(TASK REQUIREMENTS)
Determine how many lines of the records include "default", and answer with the number alone.

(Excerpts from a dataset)
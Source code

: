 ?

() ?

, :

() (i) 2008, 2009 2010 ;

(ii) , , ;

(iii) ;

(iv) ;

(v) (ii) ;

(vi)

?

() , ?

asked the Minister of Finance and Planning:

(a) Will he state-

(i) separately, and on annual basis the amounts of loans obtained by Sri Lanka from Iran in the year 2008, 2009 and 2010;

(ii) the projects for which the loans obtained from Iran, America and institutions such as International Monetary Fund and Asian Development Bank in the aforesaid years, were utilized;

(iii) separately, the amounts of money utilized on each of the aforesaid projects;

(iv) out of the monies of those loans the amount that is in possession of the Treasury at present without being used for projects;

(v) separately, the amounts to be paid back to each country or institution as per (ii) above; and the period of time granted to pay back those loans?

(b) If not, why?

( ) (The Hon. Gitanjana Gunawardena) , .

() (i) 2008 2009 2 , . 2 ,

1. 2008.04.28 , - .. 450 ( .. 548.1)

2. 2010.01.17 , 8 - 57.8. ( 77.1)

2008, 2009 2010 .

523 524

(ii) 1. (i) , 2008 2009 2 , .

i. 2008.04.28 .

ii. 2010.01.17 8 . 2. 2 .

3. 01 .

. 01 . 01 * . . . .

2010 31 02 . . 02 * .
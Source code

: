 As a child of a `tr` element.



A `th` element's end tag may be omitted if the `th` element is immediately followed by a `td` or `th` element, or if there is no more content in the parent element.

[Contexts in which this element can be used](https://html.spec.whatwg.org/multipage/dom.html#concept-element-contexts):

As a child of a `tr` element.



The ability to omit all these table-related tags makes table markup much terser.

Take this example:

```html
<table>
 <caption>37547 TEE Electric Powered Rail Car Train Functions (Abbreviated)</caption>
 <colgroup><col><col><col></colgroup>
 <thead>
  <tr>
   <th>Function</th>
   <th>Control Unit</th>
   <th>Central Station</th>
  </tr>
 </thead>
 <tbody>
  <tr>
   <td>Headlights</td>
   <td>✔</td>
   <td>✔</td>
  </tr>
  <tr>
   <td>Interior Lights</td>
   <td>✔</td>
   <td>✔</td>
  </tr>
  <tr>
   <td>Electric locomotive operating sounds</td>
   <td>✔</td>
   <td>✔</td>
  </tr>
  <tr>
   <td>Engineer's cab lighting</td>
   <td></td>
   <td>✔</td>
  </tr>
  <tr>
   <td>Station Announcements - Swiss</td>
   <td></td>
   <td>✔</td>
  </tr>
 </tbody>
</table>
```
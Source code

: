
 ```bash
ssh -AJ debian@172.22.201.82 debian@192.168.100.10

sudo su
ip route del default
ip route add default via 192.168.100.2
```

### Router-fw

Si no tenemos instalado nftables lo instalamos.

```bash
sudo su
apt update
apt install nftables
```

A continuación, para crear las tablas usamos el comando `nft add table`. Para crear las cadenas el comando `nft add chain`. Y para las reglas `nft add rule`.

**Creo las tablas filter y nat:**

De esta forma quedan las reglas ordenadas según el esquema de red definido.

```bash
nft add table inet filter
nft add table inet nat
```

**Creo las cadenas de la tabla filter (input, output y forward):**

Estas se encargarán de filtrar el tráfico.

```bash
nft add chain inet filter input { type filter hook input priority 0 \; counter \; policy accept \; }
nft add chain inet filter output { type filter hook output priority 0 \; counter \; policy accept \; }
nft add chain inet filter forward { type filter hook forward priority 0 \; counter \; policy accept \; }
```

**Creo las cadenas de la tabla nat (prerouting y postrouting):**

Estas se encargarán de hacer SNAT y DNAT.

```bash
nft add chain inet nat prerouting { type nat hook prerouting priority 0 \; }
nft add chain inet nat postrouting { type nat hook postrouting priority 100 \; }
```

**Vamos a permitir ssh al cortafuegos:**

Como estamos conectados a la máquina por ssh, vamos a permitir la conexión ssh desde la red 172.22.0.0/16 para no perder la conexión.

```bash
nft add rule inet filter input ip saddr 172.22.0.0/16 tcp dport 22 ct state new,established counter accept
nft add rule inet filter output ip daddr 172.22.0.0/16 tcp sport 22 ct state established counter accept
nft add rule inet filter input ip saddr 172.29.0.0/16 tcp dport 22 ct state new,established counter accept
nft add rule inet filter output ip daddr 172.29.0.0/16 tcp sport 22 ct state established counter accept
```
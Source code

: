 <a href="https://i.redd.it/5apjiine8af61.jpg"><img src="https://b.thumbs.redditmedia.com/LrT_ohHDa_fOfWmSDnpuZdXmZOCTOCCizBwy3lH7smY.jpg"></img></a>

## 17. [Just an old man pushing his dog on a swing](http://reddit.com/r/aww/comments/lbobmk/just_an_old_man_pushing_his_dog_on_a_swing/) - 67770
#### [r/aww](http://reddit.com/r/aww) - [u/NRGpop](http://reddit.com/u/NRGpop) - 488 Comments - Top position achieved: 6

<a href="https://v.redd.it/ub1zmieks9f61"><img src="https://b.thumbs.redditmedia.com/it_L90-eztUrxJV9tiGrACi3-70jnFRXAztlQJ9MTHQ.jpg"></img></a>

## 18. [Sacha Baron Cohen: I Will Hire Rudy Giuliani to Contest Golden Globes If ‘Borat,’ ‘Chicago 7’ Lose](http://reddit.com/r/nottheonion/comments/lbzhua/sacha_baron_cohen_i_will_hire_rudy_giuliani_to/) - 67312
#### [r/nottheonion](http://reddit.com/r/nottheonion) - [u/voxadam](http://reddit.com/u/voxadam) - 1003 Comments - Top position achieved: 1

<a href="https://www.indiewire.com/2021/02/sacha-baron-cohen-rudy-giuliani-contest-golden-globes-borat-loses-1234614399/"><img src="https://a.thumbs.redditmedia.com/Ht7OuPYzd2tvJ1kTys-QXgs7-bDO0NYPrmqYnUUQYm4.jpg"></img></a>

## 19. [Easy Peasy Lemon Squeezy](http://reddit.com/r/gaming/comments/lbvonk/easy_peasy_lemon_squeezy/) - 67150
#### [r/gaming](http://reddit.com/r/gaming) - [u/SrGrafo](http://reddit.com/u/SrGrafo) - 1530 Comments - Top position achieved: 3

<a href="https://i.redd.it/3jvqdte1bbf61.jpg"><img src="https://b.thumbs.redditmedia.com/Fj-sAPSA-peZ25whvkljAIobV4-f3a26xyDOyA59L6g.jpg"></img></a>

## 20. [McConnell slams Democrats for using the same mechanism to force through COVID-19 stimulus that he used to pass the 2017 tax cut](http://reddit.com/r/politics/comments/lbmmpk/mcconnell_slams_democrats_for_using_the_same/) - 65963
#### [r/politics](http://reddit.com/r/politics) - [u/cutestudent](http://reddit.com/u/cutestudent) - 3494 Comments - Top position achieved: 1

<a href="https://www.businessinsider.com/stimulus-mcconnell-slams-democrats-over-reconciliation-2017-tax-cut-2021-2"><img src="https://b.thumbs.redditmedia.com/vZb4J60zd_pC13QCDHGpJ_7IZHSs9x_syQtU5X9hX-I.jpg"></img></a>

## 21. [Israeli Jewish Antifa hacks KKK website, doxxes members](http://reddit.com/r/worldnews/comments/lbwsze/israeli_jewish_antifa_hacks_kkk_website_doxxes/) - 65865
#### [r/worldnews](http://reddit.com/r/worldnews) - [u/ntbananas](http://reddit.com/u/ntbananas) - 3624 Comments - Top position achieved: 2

(OUTPUT BELOW)
2